Data supplied >>
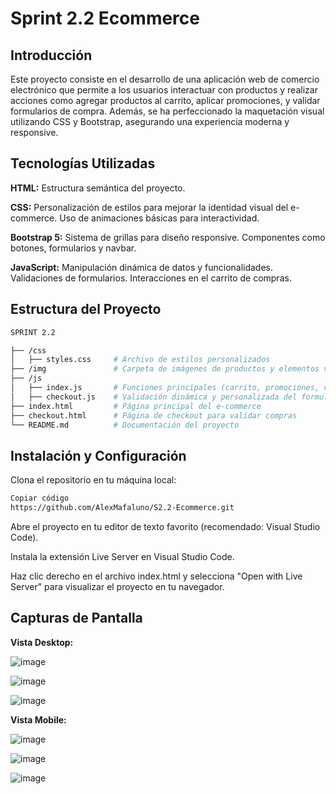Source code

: # Sprint 2.2 Ecommerce

## Introducción

Este proyecto consiste en el desarrollo de una aplicación web de comercio electrónico que permite a los usuarios interactuar con productos y realizar acciones como agregar productos al carrito, aplicar promociones, y validar formularios de compra. Además, se ha perfeccionado la maquetación visual utilizando CSS y Bootstrap, asegurando una experiencia moderna y responsive.

## Tecnologías Utilizadas

**HTML:** Estructura semántica del proyecto.

**CSS:**
Personalización de estilos para mejorar la identidad visual del e-commerce.
Uso de animaciones básicas para interactividad.

**Bootstrap 5:**
Sistema de grillas para diseño responsive.
Componentes como botones, formularios y navbar.

**JavaScript:**
Manipulación dinámica de datos y funcionalidades.
Validaciones de formularios.
Interacciones en el carrito de compras.

## Estructura del Proyecto
```bash
SPRINT 2.2

├── /css
│   ├── styles.css     # Archivo de estilos personalizados
├── /img               # Carpeta de imágenes de productos y elementos visuales
├── /js
│   ├── index.js       # Funciones principales (carrito, promociones, validaciones)
│   ├── checkout.js    # Validación dinámica y personalizada del formulario
├── index.html         # Página principal del e-commerce
├── checkout.html      # Página de checkout para validar compras
└── README.md          # Documentación del proyecto
```

## Instalación y Configuración
Clona el repositorio en tu máquina local:

```bash
Copiar código
https://github.com/AlexMafaluno/S2.2-Ecommerce.git

```
Abre el proyecto en tu editor de texto favorito (recomendado: Visual Studio Code).

Instala la extensión Live Server en Visual Studio Code.

Haz clic derecho en el archivo index.html y selecciona "Open with Live Server" para visualizar el proyecto en tu navegador.

## Capturas de Pantalla

**Vista Desktop:**

![image](https://github.com/user-attachments/assets/c0044d6f-b28b-473f-8544-113922ba764f)

![image](https://github.com/user-attachments/assets/201811e7-2eb9-4379-9add-4b9a981ce2bc)

![image](https://github.com/user-attachments/assets/5b08498f-1aff-45a1-b215-58644fe56854)

**Vista Mobile:**

![image](https://github.com/user-attachments/assets/870be9db-72c5-4567-b677-320bb155539a)

![image](https://github.com/user-attachments/assets/4fe5d8e9-0c58-42a4-962f-1a963d665489)

![image](https://github.com/user-attachments/assets/eea47e35-29ba-488d-b2fd-802e699a243c)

Task item >> Set aside each line above that includes the string "formularios" and report it.

Your solution >>
Este proyecto consiste en el desarrollo de una aplicación web de comercio electrónico que permite a los usuarios interactuar con productos y realizar acciones como agregar productos al carrito, aplicar promociones, y validar formularios de compra. Además, se ha perfeccionado la maquetación visual utilizando CSS y Bootstrap, asegurando una experiencia moderna y responsive.
Componentes como botones, formularios y navbar.
Validaciones de formularios.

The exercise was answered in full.